Using the "intervals" feature on subqueries, or any non-table, should be
avoided because it isn't a meaningful optimization in those cases, and
it's simpler for runtime implementations if they can assume all filters
are located in the regular filter object.
Two changes:
1) Fix the logic in DruidQuery.canUseIntervalFiltering.
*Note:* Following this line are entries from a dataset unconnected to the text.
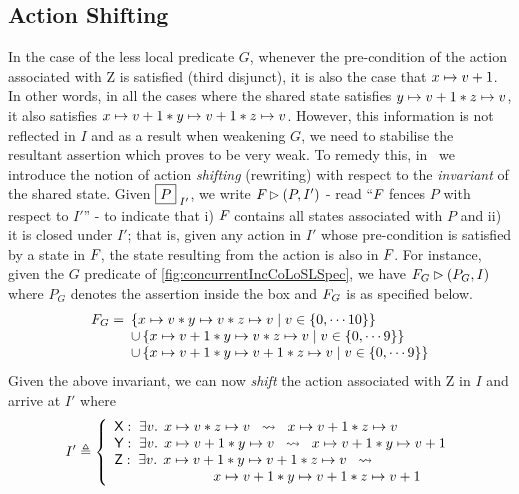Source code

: \subsection{Action Shifting}\label{subsec:shift}
In the case of the less local predicate $G$, whenever the pre-condition of the action associated with \textsf{Z} is satisfied (third disjunct), it is also the case that $x \mapsto v+1$. In other words, in all the cases where the shared state satisfies $y \mapsto v+1 * z \mapsto v$, it also satisfies $x \mapsto v+1 * y \mapsto v+1 * z \mapsto v$. However, this information is not reflected in $I$ and as a result when weakening $G$, we need to stabilise the resultant assertion which proves to be very weak. To remedy this, in \colosl\ we introduce the notion of action \emph{shifting} (rewriting) with respect to the \emph{invariant} of the shared state. Given $\boxed{P}_{\; I'}$, we write $F_{} \rhd (P, I')$ - read ``$F_{}$ fences $P$ with respect to $I'$'' - to indicate that i) $F_{}$ contains all states associated with $P$ and ii) it is closed under $I'$; that is, given any action in $I'$ whose pre-condition is satisfied by a state in $F_{}$, the state resulting from the action is also in $F_{}$. For instance, given the $G$ predicate of \fig\ref{fig:concurrentIncCoLoSLSpec}, we have $F_{G} \rhd (P_G, I)$ where $P_G$ denotes the assertion inside the box and $F_{G}$ is as specified below.
%
\[
	\begin{array}{l l}
		F_{G} = \hspace*{-5pt}& \left\{x \mapsto v * y \mapsto v * z \mapsto v \;|\; v \in \{0, \cdots 10\} \right\} \\
		& \cup \left\{x \mapsto v+1 * y \mapsto v * z \mapsto v \;|\; v \in \{0, \cdots 9 \} \right\} \\
		& \cup \left\{x \mapsto v+1 * y \mapsto v+1 * z \mapsto v \;|\; v \in \{0, \cdots 9\} \right\}\\
	\end{array}
\]
Given the above invariant, we can now \emph{shift} the action associated with \textsf{Z} in $I$ and arrive at $I'$ where
%
\[
	I' \triangleq \left\{
		\begin{array}{l}
			\textsf{X}:\; \exists v.\,\; x \mapsto v * z \mapsto v  \hspace*{0.2cm}\rightsquigarrow\hspace*{0.2cm}  x \mapsto v+1 * z \mapsto v\\
			\textsf{Y}:\; \exists v.\,\; x \mapsto v+1 * y \mapsto v  \hspace*{0.2cm}\rightsquigarrow\hspace*{0.2cm}  x \mapsto v+1 * y \mapsto v+1\\
			\textsf{Z}:\; \exists v.\,\; x \mapsto v+1 *  y \mapsto v+1 * z \mapsto v\hspace*{0.2cm}\rightsquigarrow\\
			\hspace*{2.5cm} x \mapsto v+1 * y \mapsto v+1 * z \mapsto v+1\\
		\end{array}			
	\right.
\]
It was intended
to return false for QueryDataSource, but actually returned true.
2) Add a validation to ScanQueryFrameProcessor to ensure that when running
on an input channel (which would include any subquery), the query has
"intervals" set to ONLY_ETERNITY.
Prior to this patch, the new test case in testTimeFilterOnSubquery would
throw a "Can only handle a single interval" error in the native engine,
and "QueryNotSupported" in the MSQ engine.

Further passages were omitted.